The Fantastic Four: First Steps is the best Fantastic Four movie ever made. It's also the best Marvel movie in years, at least since Guardians of the Galaxy Vol. 3.

For any other movie, that would be a high watermark. But for The Fantastic Four, it mostly shows how low the bar has been set. The last couple of years have been rough for Marvel, who have struggled to find a tone, style, or even coherent plot in the misguided Kang Dynasty and Multiverse era.

Between outright disasters like Ant-Man: Quantumia and depressingly average Avengers revivals like Thunderbolts, this past six year stretch has delivered few highlights in a sea of tedium.

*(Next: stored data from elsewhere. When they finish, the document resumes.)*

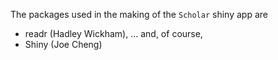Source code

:  The packages used in the making of the `Scholar` shiny app are
- readr (Hadley Wickham),
...
and, of course,
- Shiny (Joe Cheng)
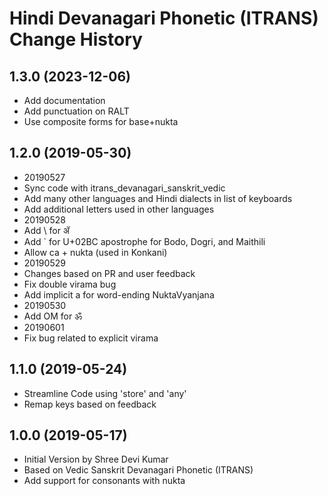 Hindi Devanagari Phonetic (ITRANS) Change History
==================================

1.3.0 (2023-12-06)
---------------------------
* Add documentation
* Add punctuation on RALT
* Use composite forms for base+nukta

1.2.0 (2019-05-30)
---------------------------
* 20190527 
* Sync code with itrans_devanagari_sanskrit_vedic
* Add many other languages and Hindi dialects in list of keyboards
* Add additional letters used in other languages
* 20190528
* Add \ for ॲ
* Add ` for U+02BC apostrophe for Bodo, Dogri, and Maithili
* Allow ca + nukta (used in Konkani)
* 20190529
* Changes based on PR and user feedback
* Fix double virama bug
* Add implicit a for word-ending NuktaVyanjana 
* 20190530
* Add OM for ॐ
* 20190601
* Fix bug related to explicit virama

1.1.0 (2019-05-24)
---------------------------
* Streamline Code using 'store' and 'any'
* Remap keys based on feedback

1.0.0 (2019-05-17)
----------------
* Initial Version by Shree Devi Kumar
* Based on Vedic Sanskrit Devanagari Phonetic (ITRANS)
* Add support for consonants with nukta
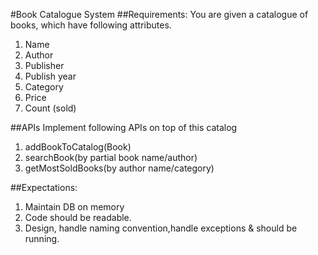 #Book Catalogue System
##Requirements:
You are given a catalogue of books, which have following attributes.
1. Name
2. Author
3. Publisher
4. Publish year
5. Category
6. Price
7. Count (sold)

##APIs 
Implement following APIs on top of this catalog

1. addBookToCatalog(Book)
2. searchBook(by partial book name/author)
3. getMostSoldBooks(by author name/category)

##Expectations:

1. Maintain DB on memory
2. Code should be readable.
3. Design, handle naming convention,handle exceptions & should be running.

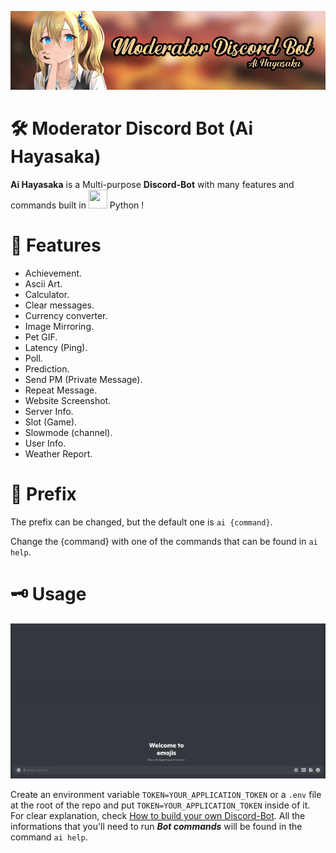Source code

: ![Banner](https://github.com/NorsHiden/Ai_Hayasaka-discord_bot/blob/master/discord%20bot%20banner.png)
# 🛠 Moderator Discord Bot (Ai Hayasaka)

**Ai Hayasaka** is a Multi-purpose **Discord-Bot** with many features and commands built in <code><img width="30" height="30" src="https://img.icons8.com/color/344/python--v1.png" alt=""></code> Python !

# 💈 Features

 - Achievement.
 - Ascii Art.
 - Calculator.
 - Clear messages.
 - Currency converter.
 - Image Mirroring.
 - Pet GIF.
 - Latency (Ping).
 - Poll.
 - Prediction.
 - Send PM (Private Message).
 - Repeat Message.
 - Website Screenshot.
 - Server Info.
 - Slot (Game).
 - Slowmode (channel).
 - User Info.
 - Weather Report.

# 🎈 Prefix
The prefix can be changed, but the default one is `ai {command}`.

Change the {command} with one of the commands that can be found in `ai help`.

# 🗝 Usage
![Help](https://github.com/NorsHiden/Ai_Hayasaka-discord_bot/blob/master/ai_help.gif)

Create an environment variable `TOKEN=YOUR_APPLICATION_TOKEN` or a `.env` file at the root of the repo and put  `TOKEN=YOUR_APPLICATION_TOKEN` inside of it.
For clear explanation, check [How to build your own Discord-Bot](https://discordpy.readthedocs.io/en/stable/discord.html).
All the informations that you'll need to run ***Bot commands*** will be found in the command `ai help`.

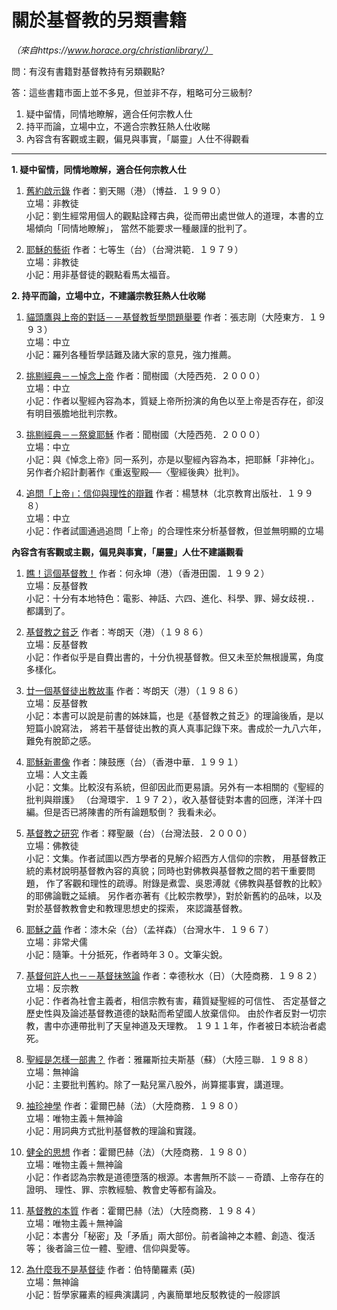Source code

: # 關於基督教的另類書籍

*（來自https://www.horace.org/christianlibrary/）*

問：有沒有書籍對基督教持有另類觀點?

答：這些書籍市面上並不多見，但並非不存，粗略可分三級制?

1. 疑中留情，同情地瞭解，適合任何宗教人仕
2. 持平而論，立場中立，不適合宗教狂熱人仕收睇
3. 內容含有客觀或主觀，偏見與事實，「屬靈」人仕不得觀看

***

**1. 疑中留情，同情地瞭解，適合任何宗教人仕**

1. [舊約啟示錄](https://www.horace.org/christianlibrary/ot_rev.zip)
作者：劉天賜（港）（博益．１９９０）  
立場：非教徒  
小記：劉生經常用個人的觀點詮釋古典，從而帶出處世做人的道理，本書的立場傾向「同情地瞭解」， 當然不能要求一種嚴謹的批判了。

2. [耶穌的藝術](https://www.horace.org/christianlibrary/jesus_art.zip)
作者：七等生（台）（台灣洪範．１９７９）  
立場：非教徒  
小記：用非基督徒的觀點看馬太福音。


**2. 持平而論，立場中立，不建議宗教狂熱人仕收睇**

1. [貓頭鷹與上帝的對話－－基督教哲學問題舉要](https://www.horace.org/christianlibrary/owl_god_dialog.zip)
作者：張志剛（大陸東方．１９９３）  
立場：中立  
小記：羅列各種哲學詰難及諸大家的意見，強力推薦。

2. [挑剔經典－－悼念上帝](https://www.horace.org/christianlibrary/memorial_god.zip)
作者：聞樹國（大陸西苑．２０００）  
立場：中立  
小記：作者以聖經內容為本，質疑上帝所扮演的角色以至上帝是否存在，卻沒有明目張膽地批判宗教。

3. [挑剔經典－－祭奠耶穌](https://www.horace.org/christianlibrary/worship_jesus.zip)
作者：聞樹國（大陸西苑．２０００）  
立場：中立  
小記：與《悼念上帝》同一系列，亦是以聖經內容為本，把耶穌「非神化」。 另作者介紹計劃著作《重返聖殿──〈聖經後典〉批判》。

4. [追問「上帝」：信仰與理性的辯難](https://www.horace.org/christianlibrary/ask_god.zip)
作者：楊慧林（北京教育出版社．１９９８）  
立場：中立  
小記：作者試圖通過追問「上帝」的合理性來分析基督教，但並無明顯的立場


**內容含有客觀或主觀，偏見與事實，「屬靈」人仕不建議觀看**

1. [瞧！這個基督教！](https://www.horace.org/christianlibrary/look_christian.zip)
作者：何永坤（港）（香港田園．１９９２）  
立場：反基督教  
小記：十分有本地特色：電影、神話、六四、進化、科學、罪、婦女歧視．．都講到了。

2. [基督教之貧乏](https://www.horace.org/christianlibrary/christian_poor.zip)
作者：岑朗天（港）（１９８６）  
立場：反基督教  
小記：作者似乎是自費出書的，十分仇視基督教。但又未至於無根謾罵，角度多樣化。

3. [廿一個基督徒出教故事](https://www.horace.org/christianlibrary/exit_stories.zip)
作者：岑朗天（港）（１９８６）  
立場：反基督教  
小記：本書可以說是前書的姊妹篇，也是《基督教之貧乏》的理論後盾，是以短篇小說寫法， 將若干基督徒出教的真人真事記錄下來。書成於一九八六年，難免有脫節之感。

4. [耶穌新畫像](https://www.horace.org/christianlibrary/jesus_new_image.zip)
作者：陳鼓應（台）（香港中華．１９９１）  
立場：人文主義  
小記：文集。比較沒有系統，但卻因此而更易讀。另外有一本相關的《聖經的批判與辯護》 （台灣環宇．１９７２），收入基督徒對本書的回應，洋洋十四編。但是否已將陳書的所有論題駁倒？ 我看未必。

5. [基督教之研究](https://www.horace.org/christianlibrary/christian_research.zip)
作者：釋聖嚴（台）（台灣法鼓．２０００）  
立場：佛教徒  
小記：文集。作者試圖以西方學者的見解介紹西方人信仰的宗教， 用基督教正統的素材說明基督教內容的真貌；同時也對佛教與基督教之間的若干重要問題， 作了客觀和理性的疏導。附錄是煮雲、吳恩溥就《佛教與基督教的比較》的耶佛論戰之延續。 另作者亦著有《比較宗教學》，對於新舊約的品味，以及對於基督教教會史和教理思想史的探索， 來認識基督教。

6. [耶穌之繭](https://www.horace.org/christianlibrary/jesus_cocoon.zip)
作者：漆木朵（台）（孟祥森）（台灣水牛．１９６７）  
立場：非常犬儒  
小記：隨筆。十分抵死，作者時年３０。文筆尖銳。

7. [基督何許人也－－基督抹煞論](https://www.horace.org/christianlibrary/jesus_kill.zip)
作者：幸德秋水（日）（大陸商務．１９８２）  
立場：反宗教  
小記：作者為社會主義者，相信宗教有害，藉質疑聖經的可信性、 否定基督之歷史性與及論述基督教道德的缺點而希望國人放棄信仰。 由於作者反對一切宗教，書中亦連帶批判了天皇神道及天理教。 １９１１年，作者被日本統治者處死。

8. [聖經是怎樣一部書？](https://www.horace.org/christianlibrary/bible_what_book.zip)
作者：雅羅斯拉夫斯基（蘇）（大陸三聯．１９８８）  
立場：無神論  
小記：主要批判舊約。除了一點兒黨八股外，尚算擺事實，講道理。

9. [袖珍神學](https://www.horace.org/christianlibrary/christian_dictionary.zip)
作者：霍爾巴赫（法）（大陸商務．１９８０）  
立場：唯物主義＋無神論  
小記：用詞典方式批判基督教的理論和實踐。

10. [健全的思想](https://www.horace.org/christianlibrary/healthy_thought.zip)
作者：霍爾巴赫（法）（大陸商務．１９８０）  
立場：唯物主義＋無神論  
小記：作者認為宗教是道德墮落的根源。本書無所不談－－奇蹟、上帝存在的證明、 理性、罪、宗教經驗、教會史等都有論及。

11. [基督教的本質](https://www.horace.org/christianlibrary/christian_nature.zip)
作者：霍爾巴赫（法）（大陸商務．１９８４）  
立場：唯物主義＋無神論  
小記：本書分「秘密」及「矛盾」兩大部份。前者論神之本體、創造、復活等； 後者論三位一體、聖禮、信仰與愛等。

12. [為什麼我不是基督徒](https://www.horace.org/christianlibrary/why_i_am_not_christian.zip)
作者：伯特蘭羅素 (英)   
立場：無神論  
小記：哲學家羅素的經典演講詞﹐內裏簡單地反駁教徒的一般謬誤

Happily, The Fantastic Four is a step in the right direction. It looks like a real movie, with superb cinematography, great set design, and a stellar sense of scale. If that sounds again like faint praise, it's also because how low the expectations have come.

Yet that doesn't detract from the wins. The Fantastic Four is a handsome production with a marvelous cast, each of whom nails the essentials of their characters. When they're together, it really does feel like the first family of Marvel has come to life in a way it never has before.

In Pedro Pascal, Marvel finally nails the brilliant scientist just a little out of step with the rest of the world. Unlike Tony Stark or Dr. Strange, Reed Richards doesn't flaunt his successes. If anything, his smartness feels like the instrument that keeps him so taciturn with others. There's a lot of autism coding in the character, but unlike some other recent disasters, Pedro Pascal never lets the part turn into a caricature. Instead, it's a joy to see a realistic, heartfelt portrayal of neurodivergent life on screen.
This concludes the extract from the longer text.